* **Task directions**: Determine how many lines in the listing below contain the word "valued", then state that number by itself.
::: Available data :::
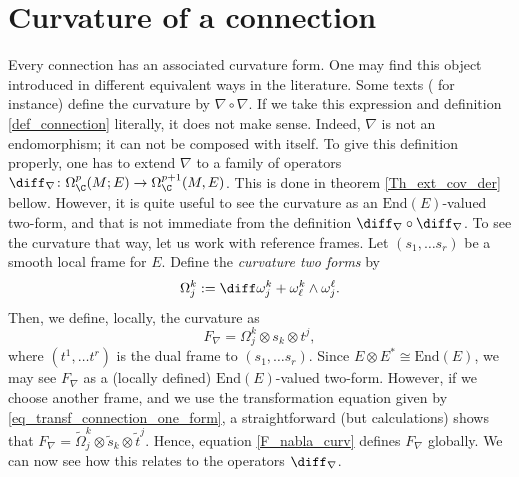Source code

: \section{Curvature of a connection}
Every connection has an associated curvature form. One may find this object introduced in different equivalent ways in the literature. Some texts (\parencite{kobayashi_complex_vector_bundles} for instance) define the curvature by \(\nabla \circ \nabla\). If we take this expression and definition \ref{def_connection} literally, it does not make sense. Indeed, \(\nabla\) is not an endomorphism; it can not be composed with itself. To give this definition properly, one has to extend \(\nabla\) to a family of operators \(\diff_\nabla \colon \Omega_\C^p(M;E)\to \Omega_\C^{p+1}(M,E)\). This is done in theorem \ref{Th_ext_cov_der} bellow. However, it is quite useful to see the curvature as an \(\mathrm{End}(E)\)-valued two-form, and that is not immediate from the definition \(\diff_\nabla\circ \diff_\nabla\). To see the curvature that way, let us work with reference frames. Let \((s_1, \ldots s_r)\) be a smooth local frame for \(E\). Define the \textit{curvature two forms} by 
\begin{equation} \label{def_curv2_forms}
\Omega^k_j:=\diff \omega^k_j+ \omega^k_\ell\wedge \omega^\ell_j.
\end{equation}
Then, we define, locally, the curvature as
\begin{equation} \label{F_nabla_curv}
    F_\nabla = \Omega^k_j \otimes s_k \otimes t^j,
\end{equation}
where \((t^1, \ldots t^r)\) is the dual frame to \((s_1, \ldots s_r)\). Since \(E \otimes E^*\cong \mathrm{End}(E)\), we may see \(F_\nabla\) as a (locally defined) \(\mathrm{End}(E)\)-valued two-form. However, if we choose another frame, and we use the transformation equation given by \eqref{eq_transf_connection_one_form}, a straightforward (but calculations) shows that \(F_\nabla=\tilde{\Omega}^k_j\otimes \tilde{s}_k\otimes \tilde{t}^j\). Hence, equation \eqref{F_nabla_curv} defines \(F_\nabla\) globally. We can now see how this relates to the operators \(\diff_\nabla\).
:::
::: Available data :::
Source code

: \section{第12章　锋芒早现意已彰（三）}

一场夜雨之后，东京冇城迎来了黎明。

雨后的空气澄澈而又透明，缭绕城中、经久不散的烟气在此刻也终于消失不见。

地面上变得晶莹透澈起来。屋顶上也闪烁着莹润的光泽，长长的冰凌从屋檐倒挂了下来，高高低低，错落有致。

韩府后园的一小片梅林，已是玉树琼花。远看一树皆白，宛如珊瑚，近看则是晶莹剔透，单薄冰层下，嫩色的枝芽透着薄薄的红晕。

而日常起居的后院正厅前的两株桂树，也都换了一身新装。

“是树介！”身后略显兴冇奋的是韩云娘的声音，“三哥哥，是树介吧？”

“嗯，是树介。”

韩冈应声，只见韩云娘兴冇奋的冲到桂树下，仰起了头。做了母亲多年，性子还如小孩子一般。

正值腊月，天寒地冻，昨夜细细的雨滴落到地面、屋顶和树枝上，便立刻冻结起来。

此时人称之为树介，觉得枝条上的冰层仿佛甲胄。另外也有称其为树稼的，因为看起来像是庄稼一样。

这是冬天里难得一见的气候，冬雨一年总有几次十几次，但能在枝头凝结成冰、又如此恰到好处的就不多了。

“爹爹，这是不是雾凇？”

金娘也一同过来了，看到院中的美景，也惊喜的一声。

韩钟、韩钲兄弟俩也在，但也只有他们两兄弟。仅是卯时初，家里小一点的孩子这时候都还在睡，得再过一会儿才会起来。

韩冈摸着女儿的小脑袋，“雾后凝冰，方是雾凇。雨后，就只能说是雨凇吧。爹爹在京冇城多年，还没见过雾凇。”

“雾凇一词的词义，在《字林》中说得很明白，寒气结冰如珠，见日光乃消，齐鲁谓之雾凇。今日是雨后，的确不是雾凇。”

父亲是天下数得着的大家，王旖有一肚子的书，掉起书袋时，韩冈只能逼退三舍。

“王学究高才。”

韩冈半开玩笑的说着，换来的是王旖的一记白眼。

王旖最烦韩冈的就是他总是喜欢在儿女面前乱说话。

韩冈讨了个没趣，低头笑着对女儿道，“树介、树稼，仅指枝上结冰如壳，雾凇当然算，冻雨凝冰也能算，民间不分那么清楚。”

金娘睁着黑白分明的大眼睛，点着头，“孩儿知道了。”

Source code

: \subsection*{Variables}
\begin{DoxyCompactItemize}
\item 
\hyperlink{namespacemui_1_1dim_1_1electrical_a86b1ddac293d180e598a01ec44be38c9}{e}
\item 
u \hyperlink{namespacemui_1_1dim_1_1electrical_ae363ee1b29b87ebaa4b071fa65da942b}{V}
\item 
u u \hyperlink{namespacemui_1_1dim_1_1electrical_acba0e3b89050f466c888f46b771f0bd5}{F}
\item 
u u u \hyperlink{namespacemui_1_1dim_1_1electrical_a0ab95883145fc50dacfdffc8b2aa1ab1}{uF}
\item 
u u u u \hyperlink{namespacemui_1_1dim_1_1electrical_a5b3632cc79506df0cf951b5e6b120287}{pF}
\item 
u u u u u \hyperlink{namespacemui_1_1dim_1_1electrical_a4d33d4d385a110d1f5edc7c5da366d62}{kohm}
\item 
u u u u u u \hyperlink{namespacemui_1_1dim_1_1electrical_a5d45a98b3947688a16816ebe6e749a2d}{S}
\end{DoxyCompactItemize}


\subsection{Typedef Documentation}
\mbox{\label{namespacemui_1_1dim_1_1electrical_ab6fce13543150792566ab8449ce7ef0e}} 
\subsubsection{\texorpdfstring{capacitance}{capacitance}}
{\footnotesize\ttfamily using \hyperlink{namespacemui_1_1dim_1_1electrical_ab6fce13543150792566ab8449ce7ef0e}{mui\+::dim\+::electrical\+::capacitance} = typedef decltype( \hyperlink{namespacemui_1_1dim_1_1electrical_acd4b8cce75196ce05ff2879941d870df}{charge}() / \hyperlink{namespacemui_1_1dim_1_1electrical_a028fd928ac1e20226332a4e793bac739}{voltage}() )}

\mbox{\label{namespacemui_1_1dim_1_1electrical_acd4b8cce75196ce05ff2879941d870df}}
:::
::: Available data :::
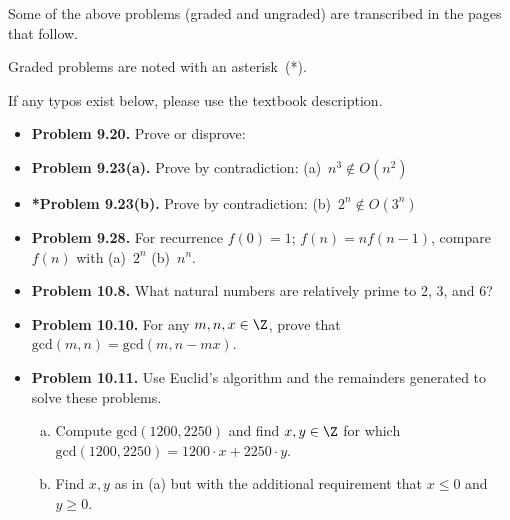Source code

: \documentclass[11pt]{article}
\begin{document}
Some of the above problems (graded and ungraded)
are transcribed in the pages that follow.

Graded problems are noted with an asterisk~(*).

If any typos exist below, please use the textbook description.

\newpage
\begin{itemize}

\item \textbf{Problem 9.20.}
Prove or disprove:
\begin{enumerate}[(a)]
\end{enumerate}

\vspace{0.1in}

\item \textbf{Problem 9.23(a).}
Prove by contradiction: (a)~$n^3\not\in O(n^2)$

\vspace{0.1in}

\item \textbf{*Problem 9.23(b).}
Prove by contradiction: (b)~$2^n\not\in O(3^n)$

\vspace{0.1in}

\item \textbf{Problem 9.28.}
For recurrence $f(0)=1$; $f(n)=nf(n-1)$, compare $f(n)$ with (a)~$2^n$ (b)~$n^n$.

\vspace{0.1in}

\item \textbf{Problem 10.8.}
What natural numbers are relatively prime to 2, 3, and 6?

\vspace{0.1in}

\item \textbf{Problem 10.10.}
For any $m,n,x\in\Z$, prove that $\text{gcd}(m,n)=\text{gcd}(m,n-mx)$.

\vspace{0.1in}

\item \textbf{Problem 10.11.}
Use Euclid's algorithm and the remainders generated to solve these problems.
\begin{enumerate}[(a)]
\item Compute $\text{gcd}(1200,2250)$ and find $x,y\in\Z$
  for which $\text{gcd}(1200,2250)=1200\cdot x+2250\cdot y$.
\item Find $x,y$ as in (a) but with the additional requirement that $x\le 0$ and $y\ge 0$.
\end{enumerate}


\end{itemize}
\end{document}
:::
* **Answer to this task**: 2